E' rimasto ucciso in uno scontro a fuoco tra militari e paramilitari, era nel Paese per l'Oim

La situazione in Sudan è sempre più problematica. “È con grande dolore che confermiamo la morte di un prezioso membro dello staff dell’Oim in Sudan, avvenuta oggi dopo che il suo veicolo è stato coinvolto in un fuoco incrociato a sud di El Obeid”, in Sudan. Lo riferisce l’Organizzazione internazionale per le migrazioni (Oim), agenzia dell’Onu. “L’Oim piange questa tragedia, ribadisce l’appello a porre fine alle violenze e chiede che i civili siano protetti”, fa sapere l’agenzia. 

Il membro dello staff dell’Oim è morto “stamattina dopo che il veicolo su cui viaggiava con la sua famiglia a sud di El Obeid è stato coinvolto nel fuoco incrociato tra due parti in guerra”, ha confermato il direttore generale dell’Oim, Antonio Vitorino. “Sono profondamente addolorato per la morte del nostro collega operatore umanitario e mi unisco al lutto della moglie e del figlio neonato e del nostro team in Sudan”, afferma Vitorino. “La sicurezza di tutto il personale dell’Oim è la mia priorità numero uno”, aggiunge.

Il dipartimento di Stato ha confermato anche l’uccisione di un cittadino statunitense negli scontri in Sudan. “Siamo in contatto con la famiglia, alla quale offriamo le nostre più sentite condoglianze”, ha detto il portavoce Vedant Patel, senza fornire ulteriori dettagli “per rispetto” della famiglia della vittima.

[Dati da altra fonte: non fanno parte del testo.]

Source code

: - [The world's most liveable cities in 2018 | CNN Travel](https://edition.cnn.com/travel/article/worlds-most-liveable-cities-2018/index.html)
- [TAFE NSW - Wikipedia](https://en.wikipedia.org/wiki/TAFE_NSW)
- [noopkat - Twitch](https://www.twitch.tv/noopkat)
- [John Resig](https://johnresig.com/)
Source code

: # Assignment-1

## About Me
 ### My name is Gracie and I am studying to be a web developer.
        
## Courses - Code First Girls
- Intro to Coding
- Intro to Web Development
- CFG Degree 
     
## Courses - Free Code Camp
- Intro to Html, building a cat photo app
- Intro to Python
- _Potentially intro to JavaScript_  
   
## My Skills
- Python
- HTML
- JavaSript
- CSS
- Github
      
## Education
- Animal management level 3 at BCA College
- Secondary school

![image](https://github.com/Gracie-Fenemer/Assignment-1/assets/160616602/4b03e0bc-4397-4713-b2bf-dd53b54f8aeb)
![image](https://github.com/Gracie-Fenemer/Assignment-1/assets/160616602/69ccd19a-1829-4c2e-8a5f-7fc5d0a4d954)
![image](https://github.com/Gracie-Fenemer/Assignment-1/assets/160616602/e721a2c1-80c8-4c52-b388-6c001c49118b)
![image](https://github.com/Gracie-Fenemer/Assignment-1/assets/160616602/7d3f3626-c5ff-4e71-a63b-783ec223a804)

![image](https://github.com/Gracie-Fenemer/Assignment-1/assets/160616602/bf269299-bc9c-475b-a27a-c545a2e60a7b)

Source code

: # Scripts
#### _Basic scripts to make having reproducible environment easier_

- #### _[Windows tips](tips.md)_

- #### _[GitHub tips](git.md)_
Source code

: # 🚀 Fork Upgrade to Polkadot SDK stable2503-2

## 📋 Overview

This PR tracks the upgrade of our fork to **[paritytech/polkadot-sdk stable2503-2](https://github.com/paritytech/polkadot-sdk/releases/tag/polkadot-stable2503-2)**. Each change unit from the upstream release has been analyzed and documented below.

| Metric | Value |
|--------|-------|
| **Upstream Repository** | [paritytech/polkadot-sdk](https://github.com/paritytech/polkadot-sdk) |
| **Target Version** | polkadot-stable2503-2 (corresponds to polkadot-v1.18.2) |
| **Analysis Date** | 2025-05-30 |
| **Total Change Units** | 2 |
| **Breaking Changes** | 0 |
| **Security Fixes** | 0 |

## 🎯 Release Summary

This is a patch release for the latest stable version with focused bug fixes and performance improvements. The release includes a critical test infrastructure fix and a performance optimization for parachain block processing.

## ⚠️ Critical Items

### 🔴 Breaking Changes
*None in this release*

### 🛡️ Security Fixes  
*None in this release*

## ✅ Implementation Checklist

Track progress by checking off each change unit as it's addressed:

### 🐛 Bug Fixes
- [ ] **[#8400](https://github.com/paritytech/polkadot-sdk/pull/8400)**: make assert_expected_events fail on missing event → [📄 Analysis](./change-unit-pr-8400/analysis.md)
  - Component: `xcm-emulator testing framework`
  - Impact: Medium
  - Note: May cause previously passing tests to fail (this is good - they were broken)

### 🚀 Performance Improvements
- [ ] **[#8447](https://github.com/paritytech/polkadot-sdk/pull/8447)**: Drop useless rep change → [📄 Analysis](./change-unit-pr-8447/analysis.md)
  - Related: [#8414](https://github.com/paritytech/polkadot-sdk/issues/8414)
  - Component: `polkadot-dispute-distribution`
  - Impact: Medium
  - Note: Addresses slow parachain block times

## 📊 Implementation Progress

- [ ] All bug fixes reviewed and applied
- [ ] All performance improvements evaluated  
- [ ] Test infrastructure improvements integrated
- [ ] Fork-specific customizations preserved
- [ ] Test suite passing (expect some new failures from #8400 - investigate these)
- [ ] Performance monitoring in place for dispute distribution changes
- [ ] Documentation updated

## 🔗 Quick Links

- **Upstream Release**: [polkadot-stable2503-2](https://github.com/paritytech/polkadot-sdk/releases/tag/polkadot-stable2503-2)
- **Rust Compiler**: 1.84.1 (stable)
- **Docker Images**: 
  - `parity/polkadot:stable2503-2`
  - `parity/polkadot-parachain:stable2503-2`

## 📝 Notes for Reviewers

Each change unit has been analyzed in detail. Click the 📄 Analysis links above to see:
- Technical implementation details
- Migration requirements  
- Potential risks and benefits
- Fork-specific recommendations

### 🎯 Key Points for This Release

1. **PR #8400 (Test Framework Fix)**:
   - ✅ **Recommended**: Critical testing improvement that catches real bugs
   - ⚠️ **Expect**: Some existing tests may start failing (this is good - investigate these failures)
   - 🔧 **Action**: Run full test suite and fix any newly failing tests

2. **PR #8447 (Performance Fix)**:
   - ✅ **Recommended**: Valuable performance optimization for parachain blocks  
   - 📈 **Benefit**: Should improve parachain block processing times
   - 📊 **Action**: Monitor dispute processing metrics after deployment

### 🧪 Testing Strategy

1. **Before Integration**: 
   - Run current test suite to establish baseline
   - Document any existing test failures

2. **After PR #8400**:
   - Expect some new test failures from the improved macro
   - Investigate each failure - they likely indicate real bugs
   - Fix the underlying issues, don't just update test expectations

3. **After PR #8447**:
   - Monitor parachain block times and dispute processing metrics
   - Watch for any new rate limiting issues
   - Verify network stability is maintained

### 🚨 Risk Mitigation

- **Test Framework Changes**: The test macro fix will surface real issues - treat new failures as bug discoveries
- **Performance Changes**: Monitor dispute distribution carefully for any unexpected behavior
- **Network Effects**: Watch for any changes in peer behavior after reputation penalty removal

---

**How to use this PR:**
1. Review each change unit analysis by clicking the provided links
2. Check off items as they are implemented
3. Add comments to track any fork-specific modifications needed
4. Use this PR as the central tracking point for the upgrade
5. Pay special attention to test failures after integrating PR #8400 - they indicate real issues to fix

Gli Stati Uniti vogliono essere “pronti” all’evacuazione del loro personale diplomatico “in caso di necessità”. Lo ha riferito il portavoce del Consiglio per la Sicurezza nazionale, John Kirby, confermando che il Pentagono sta posizionando truppe nella regione per fare fronte a ogni evenienza. La situazione in Sudan e a Khartum, ha detto Kirby, rimane “molto tesa” e i combattimenti “continuano”. Kirby ha anche invitato i cittadini Usa presenti nel Paese a “mettersi al sicuro”.

Anche il ministro Tajani ha parlato dei connazionali nel Paese, circa 200 secondo le stime, e di una “situazione preoccupante”.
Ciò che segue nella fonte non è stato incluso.